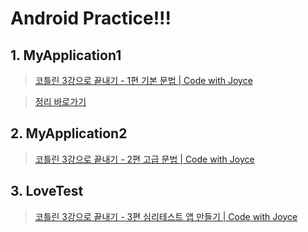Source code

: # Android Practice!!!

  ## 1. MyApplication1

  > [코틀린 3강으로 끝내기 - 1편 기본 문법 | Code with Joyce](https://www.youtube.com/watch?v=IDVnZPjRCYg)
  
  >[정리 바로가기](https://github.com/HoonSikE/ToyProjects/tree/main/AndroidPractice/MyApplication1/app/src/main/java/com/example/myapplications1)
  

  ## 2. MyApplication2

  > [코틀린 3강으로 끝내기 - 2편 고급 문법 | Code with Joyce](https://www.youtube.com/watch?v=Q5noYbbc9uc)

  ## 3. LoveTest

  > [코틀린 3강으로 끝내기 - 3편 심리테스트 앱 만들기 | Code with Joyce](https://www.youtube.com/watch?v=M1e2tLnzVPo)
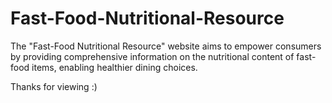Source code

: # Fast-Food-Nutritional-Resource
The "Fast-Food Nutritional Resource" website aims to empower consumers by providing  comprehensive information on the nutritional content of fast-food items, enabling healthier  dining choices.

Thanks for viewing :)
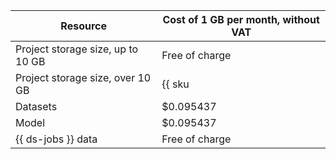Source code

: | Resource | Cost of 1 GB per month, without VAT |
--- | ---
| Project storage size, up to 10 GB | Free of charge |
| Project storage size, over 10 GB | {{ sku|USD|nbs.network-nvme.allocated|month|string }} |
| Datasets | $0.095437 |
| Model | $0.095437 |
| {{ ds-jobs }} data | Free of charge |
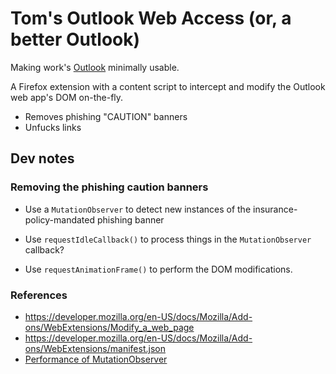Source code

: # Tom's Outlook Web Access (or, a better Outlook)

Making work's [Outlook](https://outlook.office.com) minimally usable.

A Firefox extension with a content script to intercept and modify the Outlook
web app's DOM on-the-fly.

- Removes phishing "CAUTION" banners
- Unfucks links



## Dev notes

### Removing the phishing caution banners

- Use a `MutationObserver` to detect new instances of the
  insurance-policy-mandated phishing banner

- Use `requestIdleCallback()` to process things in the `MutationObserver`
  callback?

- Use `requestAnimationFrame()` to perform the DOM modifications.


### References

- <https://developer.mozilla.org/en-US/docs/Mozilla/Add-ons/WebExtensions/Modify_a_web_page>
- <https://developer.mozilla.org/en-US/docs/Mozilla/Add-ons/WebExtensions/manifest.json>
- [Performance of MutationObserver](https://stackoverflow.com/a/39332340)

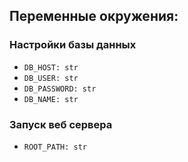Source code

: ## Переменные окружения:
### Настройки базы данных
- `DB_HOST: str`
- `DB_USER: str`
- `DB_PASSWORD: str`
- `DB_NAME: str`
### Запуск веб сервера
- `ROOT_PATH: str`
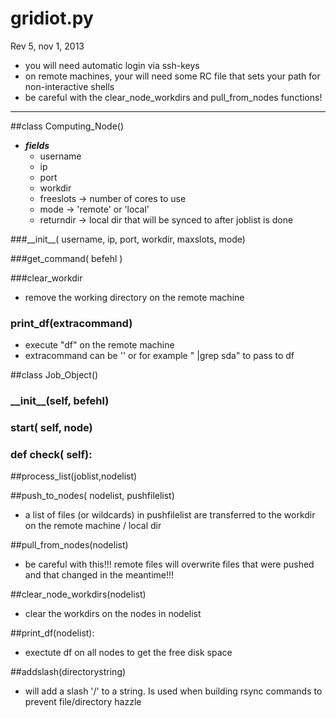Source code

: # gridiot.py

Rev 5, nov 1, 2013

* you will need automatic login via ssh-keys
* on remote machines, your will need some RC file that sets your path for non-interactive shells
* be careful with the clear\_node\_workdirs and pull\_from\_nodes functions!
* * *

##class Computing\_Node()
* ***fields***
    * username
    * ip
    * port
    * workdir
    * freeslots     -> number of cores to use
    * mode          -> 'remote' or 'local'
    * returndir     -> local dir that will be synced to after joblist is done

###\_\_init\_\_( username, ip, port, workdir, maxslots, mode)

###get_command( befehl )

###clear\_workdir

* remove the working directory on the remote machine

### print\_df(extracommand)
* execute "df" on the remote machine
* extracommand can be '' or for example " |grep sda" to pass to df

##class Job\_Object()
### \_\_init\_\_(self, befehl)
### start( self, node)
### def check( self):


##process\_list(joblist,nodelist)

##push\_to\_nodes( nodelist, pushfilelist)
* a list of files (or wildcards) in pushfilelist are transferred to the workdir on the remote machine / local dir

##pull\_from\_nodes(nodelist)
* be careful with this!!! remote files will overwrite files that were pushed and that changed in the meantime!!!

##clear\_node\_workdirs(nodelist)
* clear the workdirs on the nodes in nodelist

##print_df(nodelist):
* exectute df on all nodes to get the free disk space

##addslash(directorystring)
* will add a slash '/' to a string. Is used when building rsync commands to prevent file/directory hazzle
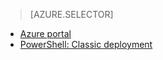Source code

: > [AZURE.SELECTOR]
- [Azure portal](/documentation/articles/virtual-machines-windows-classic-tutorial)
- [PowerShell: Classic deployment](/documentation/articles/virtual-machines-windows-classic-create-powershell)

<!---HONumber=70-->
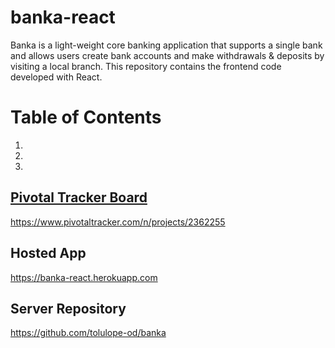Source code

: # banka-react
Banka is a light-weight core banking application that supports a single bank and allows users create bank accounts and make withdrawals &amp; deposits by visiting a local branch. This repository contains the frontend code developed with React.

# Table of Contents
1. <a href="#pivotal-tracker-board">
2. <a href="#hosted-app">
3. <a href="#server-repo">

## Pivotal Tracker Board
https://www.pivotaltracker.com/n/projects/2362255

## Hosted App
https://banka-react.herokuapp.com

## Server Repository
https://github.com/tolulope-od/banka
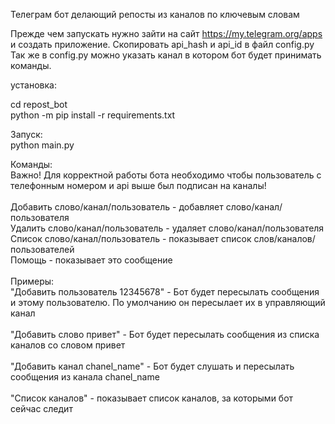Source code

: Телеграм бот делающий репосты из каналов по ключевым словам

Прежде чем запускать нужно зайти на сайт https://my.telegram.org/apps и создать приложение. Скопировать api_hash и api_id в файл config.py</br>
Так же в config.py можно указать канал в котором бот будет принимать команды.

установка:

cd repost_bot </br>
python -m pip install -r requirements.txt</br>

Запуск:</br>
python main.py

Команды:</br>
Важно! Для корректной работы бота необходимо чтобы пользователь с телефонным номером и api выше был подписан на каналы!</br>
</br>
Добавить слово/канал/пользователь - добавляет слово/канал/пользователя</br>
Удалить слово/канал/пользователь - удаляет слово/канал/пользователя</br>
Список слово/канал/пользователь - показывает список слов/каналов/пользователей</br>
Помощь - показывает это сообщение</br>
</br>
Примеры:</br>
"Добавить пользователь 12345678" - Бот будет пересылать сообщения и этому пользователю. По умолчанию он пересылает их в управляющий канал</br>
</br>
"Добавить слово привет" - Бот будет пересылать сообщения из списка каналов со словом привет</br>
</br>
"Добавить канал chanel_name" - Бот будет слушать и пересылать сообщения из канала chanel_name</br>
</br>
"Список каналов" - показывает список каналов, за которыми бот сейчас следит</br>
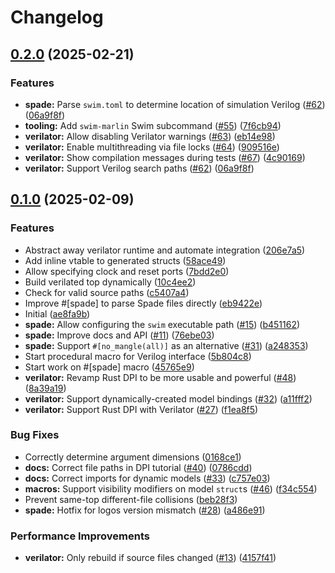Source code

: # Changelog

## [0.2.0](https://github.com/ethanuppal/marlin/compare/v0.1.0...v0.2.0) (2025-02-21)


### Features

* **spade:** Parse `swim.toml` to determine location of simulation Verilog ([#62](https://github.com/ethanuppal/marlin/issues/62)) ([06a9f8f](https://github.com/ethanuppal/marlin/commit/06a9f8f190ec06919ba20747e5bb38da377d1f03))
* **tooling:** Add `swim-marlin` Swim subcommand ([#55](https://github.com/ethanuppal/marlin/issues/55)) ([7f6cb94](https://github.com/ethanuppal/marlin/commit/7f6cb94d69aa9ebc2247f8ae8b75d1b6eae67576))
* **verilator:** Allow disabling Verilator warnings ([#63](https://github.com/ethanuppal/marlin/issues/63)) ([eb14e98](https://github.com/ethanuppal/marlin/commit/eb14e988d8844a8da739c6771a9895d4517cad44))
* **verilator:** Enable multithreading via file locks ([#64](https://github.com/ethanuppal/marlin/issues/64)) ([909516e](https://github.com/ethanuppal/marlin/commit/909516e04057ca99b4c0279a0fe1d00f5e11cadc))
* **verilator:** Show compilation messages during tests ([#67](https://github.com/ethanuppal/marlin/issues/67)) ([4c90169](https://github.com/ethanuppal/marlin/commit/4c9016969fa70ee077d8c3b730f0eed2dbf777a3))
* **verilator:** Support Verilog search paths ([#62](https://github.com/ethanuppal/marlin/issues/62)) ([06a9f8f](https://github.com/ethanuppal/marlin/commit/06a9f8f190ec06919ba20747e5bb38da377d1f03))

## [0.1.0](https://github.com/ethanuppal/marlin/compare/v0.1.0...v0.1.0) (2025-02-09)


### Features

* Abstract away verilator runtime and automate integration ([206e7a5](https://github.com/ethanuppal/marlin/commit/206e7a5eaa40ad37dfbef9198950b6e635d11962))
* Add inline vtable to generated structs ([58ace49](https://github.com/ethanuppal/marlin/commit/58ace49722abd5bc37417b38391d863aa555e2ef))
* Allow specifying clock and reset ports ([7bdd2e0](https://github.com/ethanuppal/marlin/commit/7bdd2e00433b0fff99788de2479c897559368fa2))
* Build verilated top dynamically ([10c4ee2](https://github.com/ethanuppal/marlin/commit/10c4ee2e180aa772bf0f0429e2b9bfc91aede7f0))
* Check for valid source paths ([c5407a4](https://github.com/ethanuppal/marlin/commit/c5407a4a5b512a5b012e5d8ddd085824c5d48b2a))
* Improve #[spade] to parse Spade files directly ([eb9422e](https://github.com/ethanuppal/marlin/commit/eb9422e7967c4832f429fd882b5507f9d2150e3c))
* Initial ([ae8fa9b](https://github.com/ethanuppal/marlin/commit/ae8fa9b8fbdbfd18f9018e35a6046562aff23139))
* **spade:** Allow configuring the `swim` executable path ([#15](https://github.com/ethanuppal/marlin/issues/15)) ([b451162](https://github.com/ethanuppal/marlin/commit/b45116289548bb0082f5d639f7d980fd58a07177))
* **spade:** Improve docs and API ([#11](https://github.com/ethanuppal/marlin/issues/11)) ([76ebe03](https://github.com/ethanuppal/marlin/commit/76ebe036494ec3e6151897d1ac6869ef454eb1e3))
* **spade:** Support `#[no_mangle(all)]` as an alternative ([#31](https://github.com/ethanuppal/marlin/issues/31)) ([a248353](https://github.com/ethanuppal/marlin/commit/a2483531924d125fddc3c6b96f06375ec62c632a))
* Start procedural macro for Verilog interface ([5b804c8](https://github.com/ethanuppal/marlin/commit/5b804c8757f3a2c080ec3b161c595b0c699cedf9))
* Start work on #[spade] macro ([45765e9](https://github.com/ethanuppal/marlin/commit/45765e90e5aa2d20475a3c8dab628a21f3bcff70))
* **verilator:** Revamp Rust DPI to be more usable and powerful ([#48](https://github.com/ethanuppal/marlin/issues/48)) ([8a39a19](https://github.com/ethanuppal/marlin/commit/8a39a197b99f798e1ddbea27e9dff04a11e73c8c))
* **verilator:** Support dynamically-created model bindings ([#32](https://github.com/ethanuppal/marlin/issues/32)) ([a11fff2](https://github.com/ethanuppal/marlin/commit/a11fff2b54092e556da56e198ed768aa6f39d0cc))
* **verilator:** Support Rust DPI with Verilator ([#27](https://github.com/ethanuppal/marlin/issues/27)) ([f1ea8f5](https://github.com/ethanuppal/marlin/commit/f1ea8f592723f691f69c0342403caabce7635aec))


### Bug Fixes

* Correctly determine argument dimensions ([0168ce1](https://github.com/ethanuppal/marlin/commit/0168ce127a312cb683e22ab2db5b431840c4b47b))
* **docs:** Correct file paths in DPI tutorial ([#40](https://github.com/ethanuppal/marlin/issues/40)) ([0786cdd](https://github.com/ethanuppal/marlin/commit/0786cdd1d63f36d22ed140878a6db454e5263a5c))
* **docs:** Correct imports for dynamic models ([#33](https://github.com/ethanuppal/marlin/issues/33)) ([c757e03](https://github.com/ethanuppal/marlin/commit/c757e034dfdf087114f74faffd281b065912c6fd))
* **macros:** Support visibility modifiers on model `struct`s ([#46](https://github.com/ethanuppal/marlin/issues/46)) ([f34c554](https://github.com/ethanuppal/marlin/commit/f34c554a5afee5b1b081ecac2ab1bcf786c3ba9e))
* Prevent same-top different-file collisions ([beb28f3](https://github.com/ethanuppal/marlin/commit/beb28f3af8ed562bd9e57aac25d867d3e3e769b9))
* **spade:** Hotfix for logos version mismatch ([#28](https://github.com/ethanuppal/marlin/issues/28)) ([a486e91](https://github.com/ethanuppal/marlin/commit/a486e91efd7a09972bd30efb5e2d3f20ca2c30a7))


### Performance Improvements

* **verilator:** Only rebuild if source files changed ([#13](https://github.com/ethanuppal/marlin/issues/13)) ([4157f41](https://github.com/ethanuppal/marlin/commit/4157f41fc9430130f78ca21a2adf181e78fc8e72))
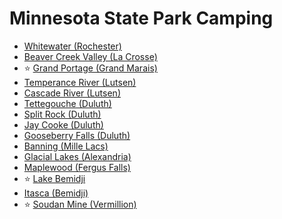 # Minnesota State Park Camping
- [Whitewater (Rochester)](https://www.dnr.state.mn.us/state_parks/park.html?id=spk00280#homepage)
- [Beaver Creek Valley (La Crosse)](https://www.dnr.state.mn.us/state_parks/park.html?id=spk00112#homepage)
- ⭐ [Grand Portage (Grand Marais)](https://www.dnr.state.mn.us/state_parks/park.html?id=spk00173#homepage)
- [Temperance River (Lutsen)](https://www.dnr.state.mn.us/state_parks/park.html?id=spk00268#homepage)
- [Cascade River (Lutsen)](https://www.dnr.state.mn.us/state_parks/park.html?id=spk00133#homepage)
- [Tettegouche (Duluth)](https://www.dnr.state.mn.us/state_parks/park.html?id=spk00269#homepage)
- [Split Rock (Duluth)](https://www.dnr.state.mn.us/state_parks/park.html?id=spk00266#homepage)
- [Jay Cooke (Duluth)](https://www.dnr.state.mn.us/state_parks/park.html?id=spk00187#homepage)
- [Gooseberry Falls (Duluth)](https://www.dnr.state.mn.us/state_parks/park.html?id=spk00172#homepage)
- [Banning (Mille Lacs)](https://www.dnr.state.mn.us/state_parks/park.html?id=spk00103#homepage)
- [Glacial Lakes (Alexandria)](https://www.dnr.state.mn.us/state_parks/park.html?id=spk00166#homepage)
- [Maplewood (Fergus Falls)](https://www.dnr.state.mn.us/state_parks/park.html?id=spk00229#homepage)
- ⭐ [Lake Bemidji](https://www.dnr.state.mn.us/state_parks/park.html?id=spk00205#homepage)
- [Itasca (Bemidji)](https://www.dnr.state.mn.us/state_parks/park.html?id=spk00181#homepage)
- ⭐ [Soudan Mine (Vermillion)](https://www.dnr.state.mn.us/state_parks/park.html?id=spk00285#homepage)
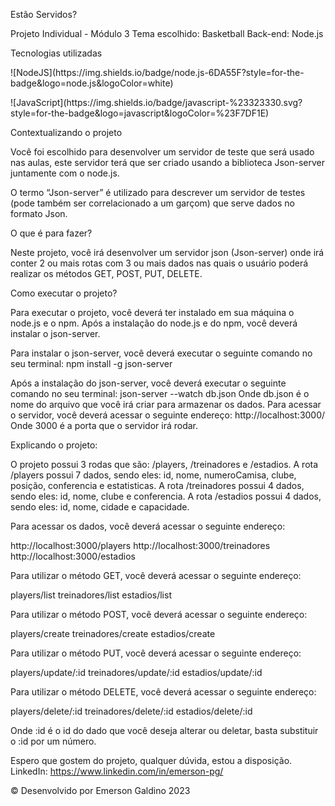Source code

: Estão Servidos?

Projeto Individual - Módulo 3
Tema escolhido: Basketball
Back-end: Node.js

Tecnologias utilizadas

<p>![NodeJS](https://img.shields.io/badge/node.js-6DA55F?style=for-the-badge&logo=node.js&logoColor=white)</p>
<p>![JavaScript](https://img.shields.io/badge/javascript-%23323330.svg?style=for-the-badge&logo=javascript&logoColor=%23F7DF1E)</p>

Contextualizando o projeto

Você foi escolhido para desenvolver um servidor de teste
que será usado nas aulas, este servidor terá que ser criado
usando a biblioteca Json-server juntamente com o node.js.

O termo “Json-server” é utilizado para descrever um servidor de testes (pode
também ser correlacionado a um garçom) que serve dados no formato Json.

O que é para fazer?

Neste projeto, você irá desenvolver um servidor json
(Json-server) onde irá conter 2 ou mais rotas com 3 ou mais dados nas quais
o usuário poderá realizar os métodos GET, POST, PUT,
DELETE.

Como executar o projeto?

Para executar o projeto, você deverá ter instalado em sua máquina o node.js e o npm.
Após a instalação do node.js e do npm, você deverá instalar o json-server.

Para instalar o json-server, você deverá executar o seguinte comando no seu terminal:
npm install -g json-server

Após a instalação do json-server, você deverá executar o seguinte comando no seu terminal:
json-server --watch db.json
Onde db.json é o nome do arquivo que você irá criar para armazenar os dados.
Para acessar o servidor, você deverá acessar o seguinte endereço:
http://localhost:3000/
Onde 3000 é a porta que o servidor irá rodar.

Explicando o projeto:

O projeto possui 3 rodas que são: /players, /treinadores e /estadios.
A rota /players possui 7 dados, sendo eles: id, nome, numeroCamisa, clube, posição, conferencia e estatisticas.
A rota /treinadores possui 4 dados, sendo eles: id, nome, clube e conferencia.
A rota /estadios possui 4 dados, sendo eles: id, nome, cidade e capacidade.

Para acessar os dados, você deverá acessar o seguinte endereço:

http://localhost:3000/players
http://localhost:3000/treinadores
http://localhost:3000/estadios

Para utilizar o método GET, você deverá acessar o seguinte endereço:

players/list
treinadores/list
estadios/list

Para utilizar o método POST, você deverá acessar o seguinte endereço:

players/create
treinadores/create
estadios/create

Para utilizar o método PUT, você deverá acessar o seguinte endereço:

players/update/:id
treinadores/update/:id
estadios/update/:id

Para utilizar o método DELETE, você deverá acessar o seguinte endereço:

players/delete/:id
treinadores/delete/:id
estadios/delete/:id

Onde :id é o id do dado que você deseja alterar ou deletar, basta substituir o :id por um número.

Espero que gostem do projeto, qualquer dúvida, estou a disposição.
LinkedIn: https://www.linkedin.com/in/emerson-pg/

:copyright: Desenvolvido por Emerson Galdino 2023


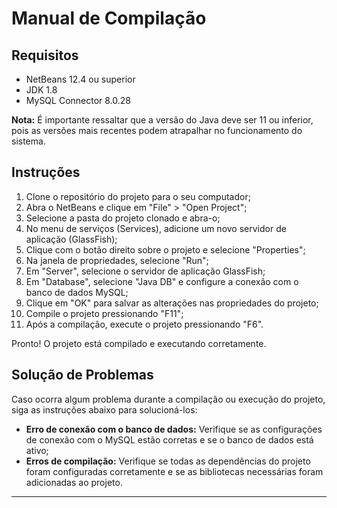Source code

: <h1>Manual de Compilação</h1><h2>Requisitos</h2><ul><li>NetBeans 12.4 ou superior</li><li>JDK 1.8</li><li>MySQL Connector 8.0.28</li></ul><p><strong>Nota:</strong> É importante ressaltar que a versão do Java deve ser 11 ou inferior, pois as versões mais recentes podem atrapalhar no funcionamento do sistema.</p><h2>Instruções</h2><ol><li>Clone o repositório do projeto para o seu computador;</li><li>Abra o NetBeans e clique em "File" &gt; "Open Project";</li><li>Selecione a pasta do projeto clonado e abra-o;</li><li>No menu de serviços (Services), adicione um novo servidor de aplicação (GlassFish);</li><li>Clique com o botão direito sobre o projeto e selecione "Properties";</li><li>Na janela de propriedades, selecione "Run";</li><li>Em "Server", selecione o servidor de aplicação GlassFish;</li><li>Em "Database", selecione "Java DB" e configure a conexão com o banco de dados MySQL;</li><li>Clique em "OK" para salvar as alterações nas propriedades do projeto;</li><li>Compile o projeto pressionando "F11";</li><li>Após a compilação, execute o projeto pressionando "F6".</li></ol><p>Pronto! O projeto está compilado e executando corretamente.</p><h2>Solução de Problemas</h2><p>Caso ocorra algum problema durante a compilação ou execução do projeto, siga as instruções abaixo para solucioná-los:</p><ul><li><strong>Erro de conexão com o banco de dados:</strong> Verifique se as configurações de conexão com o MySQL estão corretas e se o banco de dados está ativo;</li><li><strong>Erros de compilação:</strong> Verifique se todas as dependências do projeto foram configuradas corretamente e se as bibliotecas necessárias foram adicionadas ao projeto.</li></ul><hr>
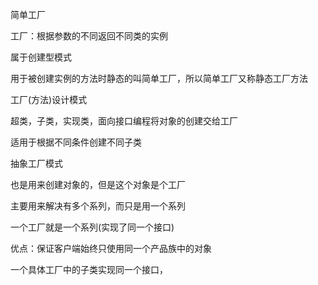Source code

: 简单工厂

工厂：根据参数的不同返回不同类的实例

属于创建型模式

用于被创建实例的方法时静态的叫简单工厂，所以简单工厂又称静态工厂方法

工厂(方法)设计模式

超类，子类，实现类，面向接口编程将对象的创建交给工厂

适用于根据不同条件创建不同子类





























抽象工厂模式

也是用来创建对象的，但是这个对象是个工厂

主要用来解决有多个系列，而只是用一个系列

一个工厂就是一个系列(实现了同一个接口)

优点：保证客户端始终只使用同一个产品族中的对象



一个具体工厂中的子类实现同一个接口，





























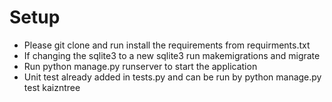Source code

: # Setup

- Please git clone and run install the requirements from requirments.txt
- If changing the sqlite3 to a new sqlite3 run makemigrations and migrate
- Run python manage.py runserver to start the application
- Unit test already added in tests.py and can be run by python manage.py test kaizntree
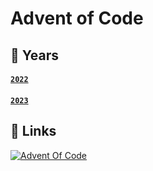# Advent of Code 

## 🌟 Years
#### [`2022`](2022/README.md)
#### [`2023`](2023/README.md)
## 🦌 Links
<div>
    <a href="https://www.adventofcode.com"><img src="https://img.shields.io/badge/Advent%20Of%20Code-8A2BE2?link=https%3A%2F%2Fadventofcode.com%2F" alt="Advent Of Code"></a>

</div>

__________________________________________________

How to complete this task | All of the lines above that carry the string "dynamically" need to be found and copied.

Solution to the problem |
* Build verilated top dynamically ([10c4ee2](https://github.com/ethanuppal/marlin/commit/10c4ee2e180aa772bf0f0429e2b9bfc91aede7f0))
* **verilator:** Support dynamically-created model bindings ([#32](https://github.com/ethanuppal/marlin/issues/32)) ([a11fff2](https://github.com/ethanuppal/marlin/commit/a11fff2b54092e556da56e198ed768aa6f39d0cc))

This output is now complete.